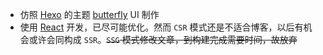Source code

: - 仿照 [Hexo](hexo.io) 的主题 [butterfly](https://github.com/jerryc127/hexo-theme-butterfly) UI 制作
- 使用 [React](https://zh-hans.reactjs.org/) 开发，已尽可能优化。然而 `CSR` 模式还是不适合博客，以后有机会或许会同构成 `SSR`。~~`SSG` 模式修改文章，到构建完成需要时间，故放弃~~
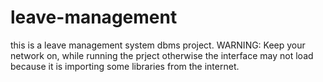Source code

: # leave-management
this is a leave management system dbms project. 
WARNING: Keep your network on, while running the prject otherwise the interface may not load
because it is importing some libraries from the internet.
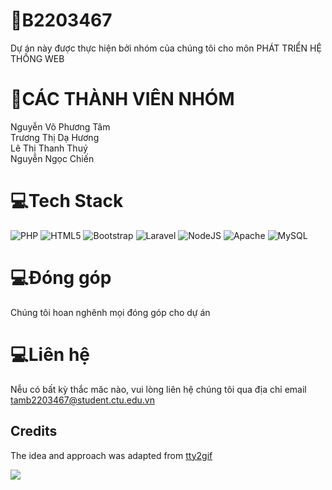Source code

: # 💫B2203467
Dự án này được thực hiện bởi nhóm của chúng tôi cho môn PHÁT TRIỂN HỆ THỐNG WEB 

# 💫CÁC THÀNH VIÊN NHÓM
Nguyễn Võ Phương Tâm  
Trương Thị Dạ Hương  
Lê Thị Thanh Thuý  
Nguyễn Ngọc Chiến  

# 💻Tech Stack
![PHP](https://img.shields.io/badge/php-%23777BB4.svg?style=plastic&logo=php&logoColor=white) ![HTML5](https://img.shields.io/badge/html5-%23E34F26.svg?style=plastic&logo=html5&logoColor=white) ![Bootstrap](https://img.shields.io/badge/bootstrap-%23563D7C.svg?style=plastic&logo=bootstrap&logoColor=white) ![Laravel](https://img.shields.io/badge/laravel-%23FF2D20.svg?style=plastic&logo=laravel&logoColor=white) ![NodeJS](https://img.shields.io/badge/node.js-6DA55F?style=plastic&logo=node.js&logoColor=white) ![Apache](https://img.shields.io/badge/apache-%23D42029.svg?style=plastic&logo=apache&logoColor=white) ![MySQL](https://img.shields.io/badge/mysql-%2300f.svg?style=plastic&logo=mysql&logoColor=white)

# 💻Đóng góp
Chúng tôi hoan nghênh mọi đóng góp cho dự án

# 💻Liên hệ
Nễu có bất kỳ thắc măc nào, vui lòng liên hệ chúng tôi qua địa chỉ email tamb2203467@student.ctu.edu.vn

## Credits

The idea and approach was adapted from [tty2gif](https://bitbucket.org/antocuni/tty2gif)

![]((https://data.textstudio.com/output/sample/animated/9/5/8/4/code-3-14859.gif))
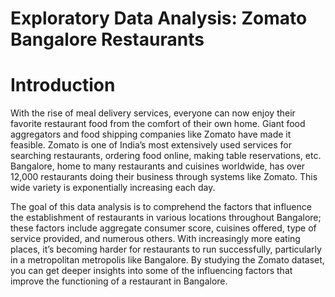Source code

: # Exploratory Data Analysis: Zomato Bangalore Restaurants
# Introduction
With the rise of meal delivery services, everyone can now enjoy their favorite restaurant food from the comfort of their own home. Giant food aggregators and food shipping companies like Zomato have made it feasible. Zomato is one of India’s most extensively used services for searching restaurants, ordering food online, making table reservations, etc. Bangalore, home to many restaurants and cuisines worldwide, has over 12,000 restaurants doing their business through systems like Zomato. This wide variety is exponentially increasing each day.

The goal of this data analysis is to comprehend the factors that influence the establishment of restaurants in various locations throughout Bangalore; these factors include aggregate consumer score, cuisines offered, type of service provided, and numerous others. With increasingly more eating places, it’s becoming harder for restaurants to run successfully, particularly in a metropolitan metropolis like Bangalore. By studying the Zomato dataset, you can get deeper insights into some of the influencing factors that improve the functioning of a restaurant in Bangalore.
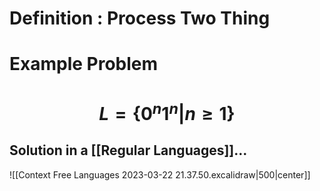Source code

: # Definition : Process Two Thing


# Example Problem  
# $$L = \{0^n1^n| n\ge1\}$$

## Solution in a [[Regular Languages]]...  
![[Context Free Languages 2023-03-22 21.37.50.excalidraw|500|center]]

Prompt: An exact copy is needed of only the lines from the top of the material through the line with "WARNING: Keep your"; no pictures belong in it.

Expected output:
Source code

: - 仿照 [Hexo](hexo.io) 的主题 [butterfly](https://github.com/jerryc127/hexo-theme-butterfly) UI 制作
- 使用 [React](https://zh-hans.reactjs.org/) 开发，已尽可能优化。然而 `CSR` 模式还是不适合博客，以后有机会或许会同构成 `SSR`。~~`SSG` 模式修改文章，到构建完成需要时间，故放弃~~
Source code

: # leave-management
this is a leave management system dbms project. 
WARNING: Keep your network on, while running the prject otherwise the interface may not load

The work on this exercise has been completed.